:: Problem statement ::
Scan the records and identify every line in which the string "user" occurs, then return those lines.

[Saved data entries]
-------

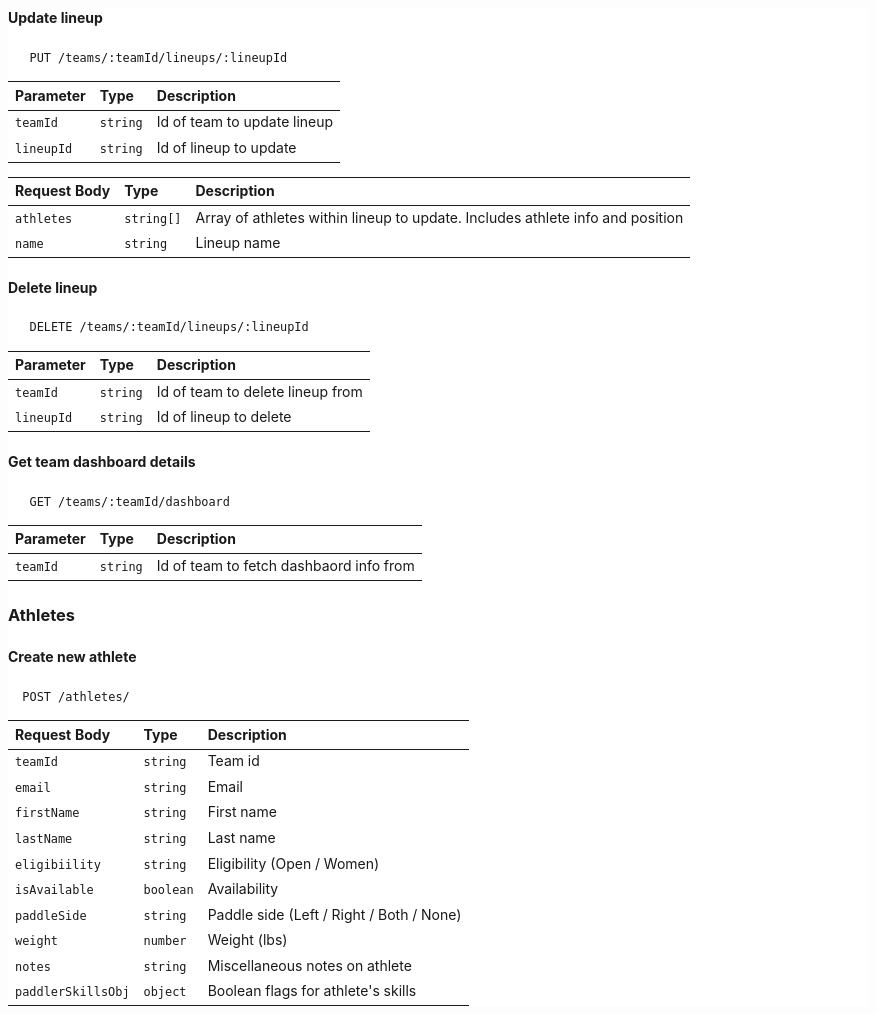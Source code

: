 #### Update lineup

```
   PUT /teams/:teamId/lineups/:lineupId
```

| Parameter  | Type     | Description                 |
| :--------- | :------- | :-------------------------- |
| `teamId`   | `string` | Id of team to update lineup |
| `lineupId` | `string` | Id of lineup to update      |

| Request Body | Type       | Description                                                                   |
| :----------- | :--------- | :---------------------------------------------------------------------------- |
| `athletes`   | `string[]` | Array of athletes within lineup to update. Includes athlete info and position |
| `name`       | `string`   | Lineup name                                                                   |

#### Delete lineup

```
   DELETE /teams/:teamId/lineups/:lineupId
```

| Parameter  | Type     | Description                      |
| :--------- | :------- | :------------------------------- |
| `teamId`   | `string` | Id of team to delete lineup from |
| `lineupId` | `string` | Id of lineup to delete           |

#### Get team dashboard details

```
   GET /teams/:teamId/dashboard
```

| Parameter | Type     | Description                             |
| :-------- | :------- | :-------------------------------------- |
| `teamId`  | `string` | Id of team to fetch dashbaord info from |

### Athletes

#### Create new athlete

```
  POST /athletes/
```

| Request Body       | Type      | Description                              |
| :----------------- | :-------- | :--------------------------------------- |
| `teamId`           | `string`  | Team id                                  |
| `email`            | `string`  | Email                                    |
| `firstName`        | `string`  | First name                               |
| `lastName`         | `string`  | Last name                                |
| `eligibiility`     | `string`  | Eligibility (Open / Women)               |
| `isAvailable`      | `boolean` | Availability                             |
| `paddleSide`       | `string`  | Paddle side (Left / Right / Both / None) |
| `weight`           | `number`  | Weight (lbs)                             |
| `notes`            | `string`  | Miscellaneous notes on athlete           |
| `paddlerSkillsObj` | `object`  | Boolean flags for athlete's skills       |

-------

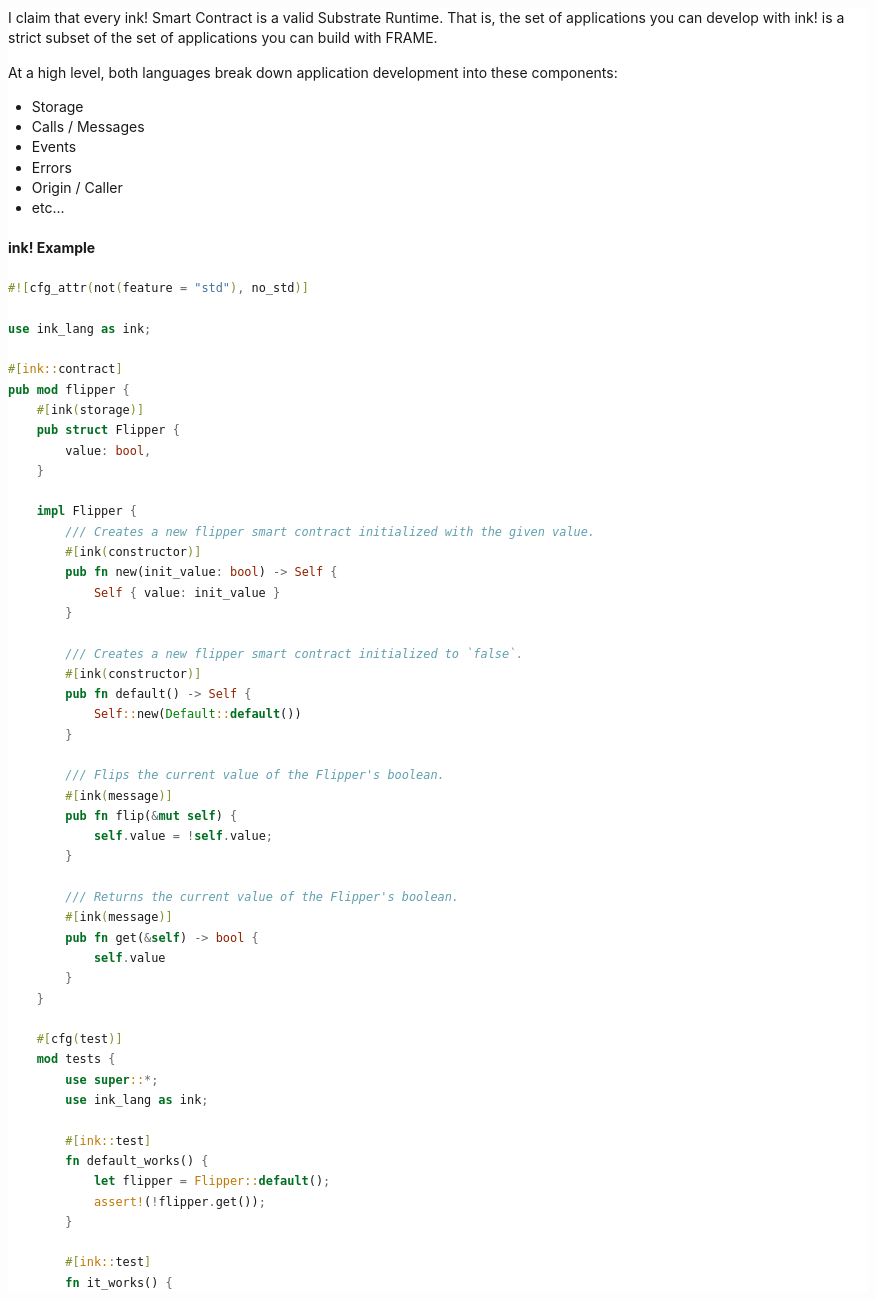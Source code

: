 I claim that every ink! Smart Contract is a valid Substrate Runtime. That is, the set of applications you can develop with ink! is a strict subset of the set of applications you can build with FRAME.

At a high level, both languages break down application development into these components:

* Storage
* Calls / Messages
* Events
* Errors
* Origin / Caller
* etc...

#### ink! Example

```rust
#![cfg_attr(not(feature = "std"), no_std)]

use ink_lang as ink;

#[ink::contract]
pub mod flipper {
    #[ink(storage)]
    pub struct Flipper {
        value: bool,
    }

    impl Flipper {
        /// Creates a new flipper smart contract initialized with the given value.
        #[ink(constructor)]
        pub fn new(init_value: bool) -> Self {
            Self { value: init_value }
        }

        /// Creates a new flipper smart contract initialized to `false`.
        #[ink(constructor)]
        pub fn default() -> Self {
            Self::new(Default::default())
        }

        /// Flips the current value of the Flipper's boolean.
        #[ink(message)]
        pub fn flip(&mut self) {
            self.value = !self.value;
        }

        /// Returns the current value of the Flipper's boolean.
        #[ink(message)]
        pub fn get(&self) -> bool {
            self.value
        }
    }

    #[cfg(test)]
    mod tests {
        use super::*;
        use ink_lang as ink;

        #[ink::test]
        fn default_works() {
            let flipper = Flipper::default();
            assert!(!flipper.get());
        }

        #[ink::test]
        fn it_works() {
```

-------

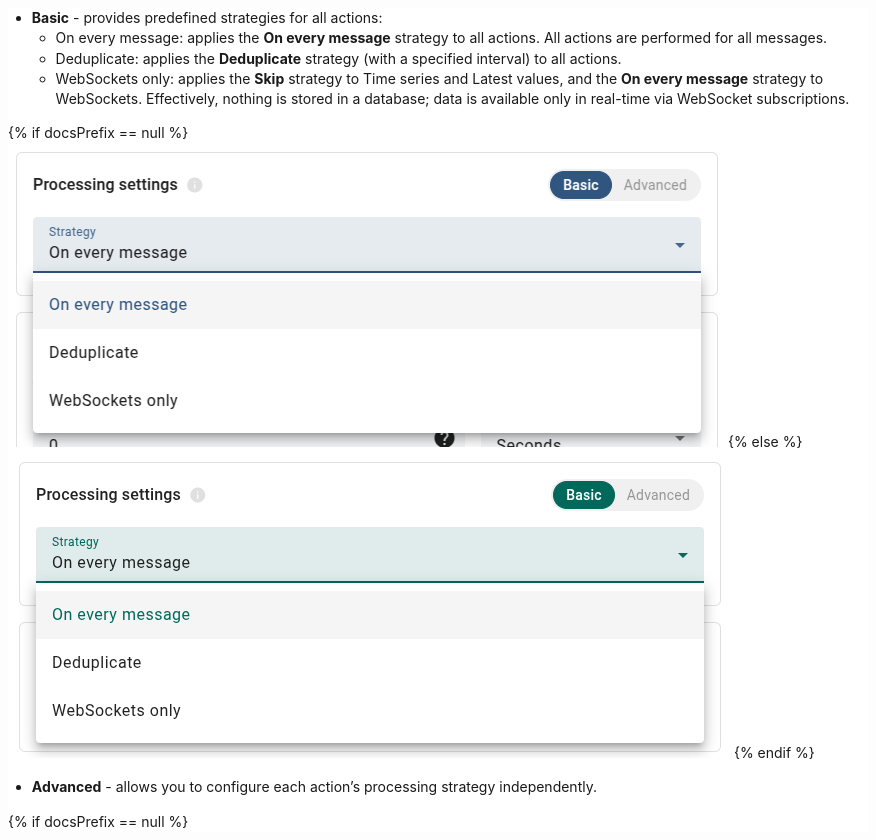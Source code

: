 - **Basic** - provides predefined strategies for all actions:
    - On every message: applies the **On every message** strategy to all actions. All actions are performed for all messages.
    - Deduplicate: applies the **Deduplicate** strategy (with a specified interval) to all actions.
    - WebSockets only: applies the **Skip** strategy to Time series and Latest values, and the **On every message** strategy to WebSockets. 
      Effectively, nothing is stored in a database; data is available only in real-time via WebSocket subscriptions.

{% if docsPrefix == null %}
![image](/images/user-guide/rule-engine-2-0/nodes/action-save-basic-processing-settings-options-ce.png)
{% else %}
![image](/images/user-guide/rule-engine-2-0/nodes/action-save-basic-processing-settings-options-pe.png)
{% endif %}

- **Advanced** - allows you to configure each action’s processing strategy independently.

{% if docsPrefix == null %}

-------

:: Finished task ::
![image](/images/user-guide/rule-engine-2-0/nodes/action-save-basic-processing-settings-options-ce.png)
![image](/images/user-guide/rule-engine-2-0/nodes/action-save-basic-processing-settings-options-pe.png)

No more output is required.